Douglas Macgregor
October 12, 2018
If the last two decades have taught the American people anything, conflict anywhere in the world is by no means a threat to peace everywhere. We must reorder our priorities if America’s national interests are going to be advanced.
Intentionally or not, President Donald Trump filled many of his top national security and foreign-policy positions with Neo-Wilsonian, Bush-Obama era Liberal Interventionists; an action that became a source of endless frustration for the president. On issues ranging from preventing transgender people from serving in the armed forces to disengaging U.S. forces from Afghanistan and Syria , Trump’s own national-security team has actively obstructed the president’s defense- and foreign-policy agenda.

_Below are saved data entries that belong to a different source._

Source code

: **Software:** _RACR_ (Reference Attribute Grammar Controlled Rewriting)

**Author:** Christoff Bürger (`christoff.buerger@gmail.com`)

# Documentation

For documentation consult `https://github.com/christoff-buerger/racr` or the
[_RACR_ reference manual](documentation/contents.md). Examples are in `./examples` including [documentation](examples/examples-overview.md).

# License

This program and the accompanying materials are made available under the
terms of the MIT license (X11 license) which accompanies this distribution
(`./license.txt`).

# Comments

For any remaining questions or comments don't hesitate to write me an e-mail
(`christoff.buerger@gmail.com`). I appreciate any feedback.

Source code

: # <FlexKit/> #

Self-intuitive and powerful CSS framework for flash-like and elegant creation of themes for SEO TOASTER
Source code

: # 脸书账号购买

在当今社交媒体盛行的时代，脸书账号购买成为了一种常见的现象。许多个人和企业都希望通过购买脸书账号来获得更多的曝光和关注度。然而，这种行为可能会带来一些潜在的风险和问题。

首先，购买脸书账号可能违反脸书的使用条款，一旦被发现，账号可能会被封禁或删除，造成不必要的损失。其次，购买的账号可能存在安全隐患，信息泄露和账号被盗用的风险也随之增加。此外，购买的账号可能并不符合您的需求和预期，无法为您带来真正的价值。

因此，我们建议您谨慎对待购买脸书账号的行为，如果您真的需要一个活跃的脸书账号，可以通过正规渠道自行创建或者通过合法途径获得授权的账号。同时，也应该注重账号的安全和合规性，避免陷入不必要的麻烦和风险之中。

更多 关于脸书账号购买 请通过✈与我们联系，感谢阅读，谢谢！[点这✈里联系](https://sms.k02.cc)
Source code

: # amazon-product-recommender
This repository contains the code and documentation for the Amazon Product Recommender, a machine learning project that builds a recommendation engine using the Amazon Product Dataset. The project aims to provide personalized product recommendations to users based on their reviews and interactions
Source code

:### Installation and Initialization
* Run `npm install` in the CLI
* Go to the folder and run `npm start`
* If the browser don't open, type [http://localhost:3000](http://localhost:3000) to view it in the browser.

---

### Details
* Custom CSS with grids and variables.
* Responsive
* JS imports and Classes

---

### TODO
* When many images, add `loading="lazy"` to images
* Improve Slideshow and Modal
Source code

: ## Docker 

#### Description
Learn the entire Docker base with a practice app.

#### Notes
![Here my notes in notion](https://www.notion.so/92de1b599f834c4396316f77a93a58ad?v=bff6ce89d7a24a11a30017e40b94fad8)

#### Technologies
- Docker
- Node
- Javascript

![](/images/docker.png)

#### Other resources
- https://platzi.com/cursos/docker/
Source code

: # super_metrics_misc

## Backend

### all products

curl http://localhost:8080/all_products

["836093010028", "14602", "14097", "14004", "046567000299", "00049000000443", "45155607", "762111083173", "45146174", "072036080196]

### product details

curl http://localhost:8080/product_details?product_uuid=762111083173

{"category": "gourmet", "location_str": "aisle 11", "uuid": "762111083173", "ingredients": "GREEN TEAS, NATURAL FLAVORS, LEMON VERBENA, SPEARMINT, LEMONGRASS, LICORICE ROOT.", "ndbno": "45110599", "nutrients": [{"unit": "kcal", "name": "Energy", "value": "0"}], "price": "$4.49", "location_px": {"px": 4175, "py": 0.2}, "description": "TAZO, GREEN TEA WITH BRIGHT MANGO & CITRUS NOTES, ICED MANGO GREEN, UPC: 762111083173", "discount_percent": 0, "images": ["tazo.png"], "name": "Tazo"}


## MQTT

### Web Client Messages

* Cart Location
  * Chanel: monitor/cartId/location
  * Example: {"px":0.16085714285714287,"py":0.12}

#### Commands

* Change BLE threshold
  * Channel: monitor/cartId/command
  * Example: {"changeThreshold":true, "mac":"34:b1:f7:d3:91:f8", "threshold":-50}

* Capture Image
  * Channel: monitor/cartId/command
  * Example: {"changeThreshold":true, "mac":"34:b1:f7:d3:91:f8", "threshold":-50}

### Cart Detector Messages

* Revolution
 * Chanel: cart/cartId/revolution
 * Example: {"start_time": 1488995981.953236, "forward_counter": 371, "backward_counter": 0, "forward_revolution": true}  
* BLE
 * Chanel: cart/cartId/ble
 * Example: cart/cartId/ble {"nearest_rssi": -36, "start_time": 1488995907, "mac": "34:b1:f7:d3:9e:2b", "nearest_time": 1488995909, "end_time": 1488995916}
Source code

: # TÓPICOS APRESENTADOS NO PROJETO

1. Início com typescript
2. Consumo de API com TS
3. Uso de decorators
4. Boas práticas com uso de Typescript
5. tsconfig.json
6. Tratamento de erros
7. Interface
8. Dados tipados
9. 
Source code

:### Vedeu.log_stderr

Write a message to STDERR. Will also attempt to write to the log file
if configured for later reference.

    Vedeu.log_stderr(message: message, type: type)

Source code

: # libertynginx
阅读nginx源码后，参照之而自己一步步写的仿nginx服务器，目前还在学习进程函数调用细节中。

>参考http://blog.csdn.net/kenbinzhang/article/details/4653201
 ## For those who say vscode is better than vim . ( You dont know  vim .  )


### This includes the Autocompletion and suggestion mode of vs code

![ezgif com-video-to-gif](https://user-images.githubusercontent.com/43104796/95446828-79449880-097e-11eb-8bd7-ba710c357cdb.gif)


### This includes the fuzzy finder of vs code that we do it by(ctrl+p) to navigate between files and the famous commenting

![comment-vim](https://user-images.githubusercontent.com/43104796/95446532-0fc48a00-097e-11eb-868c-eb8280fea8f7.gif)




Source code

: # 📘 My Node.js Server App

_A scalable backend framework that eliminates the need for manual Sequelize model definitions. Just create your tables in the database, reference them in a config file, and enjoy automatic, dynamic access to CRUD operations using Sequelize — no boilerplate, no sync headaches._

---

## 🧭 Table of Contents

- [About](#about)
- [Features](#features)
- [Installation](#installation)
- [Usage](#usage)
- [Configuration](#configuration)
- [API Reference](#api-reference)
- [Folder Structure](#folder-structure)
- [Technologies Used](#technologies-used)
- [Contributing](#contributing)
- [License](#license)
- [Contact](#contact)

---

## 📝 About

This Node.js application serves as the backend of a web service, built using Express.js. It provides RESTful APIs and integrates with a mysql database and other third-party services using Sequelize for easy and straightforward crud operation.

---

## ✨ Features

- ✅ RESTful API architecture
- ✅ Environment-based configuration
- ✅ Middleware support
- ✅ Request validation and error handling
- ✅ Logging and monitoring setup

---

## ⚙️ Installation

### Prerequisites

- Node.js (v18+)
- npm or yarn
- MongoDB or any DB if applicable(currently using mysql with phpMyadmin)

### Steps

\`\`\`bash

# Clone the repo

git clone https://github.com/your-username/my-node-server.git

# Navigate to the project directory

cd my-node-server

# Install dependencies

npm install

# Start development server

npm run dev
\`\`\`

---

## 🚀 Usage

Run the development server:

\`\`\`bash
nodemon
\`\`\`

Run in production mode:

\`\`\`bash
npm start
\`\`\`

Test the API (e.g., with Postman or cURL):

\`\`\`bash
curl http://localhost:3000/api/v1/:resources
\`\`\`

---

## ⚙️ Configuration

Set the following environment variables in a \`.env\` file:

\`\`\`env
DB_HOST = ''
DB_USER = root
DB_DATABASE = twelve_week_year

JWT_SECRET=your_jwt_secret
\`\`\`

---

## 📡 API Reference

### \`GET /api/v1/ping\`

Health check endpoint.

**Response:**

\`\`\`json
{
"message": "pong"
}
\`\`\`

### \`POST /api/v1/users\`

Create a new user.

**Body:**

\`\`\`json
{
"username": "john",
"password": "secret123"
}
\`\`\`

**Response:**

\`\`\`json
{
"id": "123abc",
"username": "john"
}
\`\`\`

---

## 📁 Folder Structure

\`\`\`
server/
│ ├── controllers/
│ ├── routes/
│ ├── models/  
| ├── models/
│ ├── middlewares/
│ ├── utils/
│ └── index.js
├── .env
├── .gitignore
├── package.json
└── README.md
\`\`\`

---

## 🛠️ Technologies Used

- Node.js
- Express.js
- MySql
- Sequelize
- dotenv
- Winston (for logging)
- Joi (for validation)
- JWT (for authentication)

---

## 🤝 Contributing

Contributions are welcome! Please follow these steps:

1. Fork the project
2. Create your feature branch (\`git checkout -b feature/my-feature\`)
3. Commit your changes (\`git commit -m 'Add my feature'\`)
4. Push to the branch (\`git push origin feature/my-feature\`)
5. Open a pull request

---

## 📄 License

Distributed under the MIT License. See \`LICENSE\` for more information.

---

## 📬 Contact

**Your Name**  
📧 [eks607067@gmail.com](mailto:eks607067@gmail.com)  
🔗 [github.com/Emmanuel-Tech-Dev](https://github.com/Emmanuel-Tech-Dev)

President Trump always wanted to disengage U.S. forces from overseas commitments that in his view had no direct relation to American national security. Trump also rejected the alleged permanence of the postwar liberal order; an order that was dissolving when Clinton was in office. Instead, Trump sought to enhance American influence with economic strength by focusing on trade, job creation; enforcing the rule of law, immigration and border security.
On the economic front, President Trump broke through the opposition, reinvigorated America’s stagnant economy and began changing the Cold War trade arrangements that favored foreign competitors and harmed American workers and businesses for decades. In Northeast Asia, he has defused the Korean Conflict and at this point it appears that the Korean Peninsula will no longer figure prominently in the U.S. national military strategy.
However, President Trump’s attempt to secure American borders, especially America’s southern border has met with failure. The failure is tragic because violence inside Mexico has reached horrific dimensions.
The rule of law has collapsed. Mexicans of all ages are being killed so frequently that the number of homicides in 2018 will likely exceed last year’s total of 29,168. According to Mexican authorities, drug-trafficking gangs pay around 1.27 billion pesos (some $100 million) a month in bribes to municipal police officers nationwide.
To this depressing picture must be added the growing connections between Mexican drug cartels like Los Zetas and Islamist terrorist organizations like Hezbollah and Al Qaeda making Mexico’s use of the United States as a relief valve for its poor and discontented masses extremely dangerous.
Criminal elements in Mexico are equipped with the latest surveillance and communications technology. They can easily maneuver to locations along the border where the U.S. police presence is minimal or non-existent. Adding more police to the thousands already on the border won’t help. Worst of all, in any future war the metastasizing nexus of criminality and terrorism south of the Rio Grande will create a second front for U.S. forces.
Given the sophisticated threat, the only way to effectively secure America’s border with Mexico is to commit the regular army to patrol and defend all but the legal crossing points with a mix of air and ground forces, at least until an effective barrier system is in place. In addition, Washington and Mexico City should consider combined military action inside Mexico against transnational criminal organizations for the benefit of both nations.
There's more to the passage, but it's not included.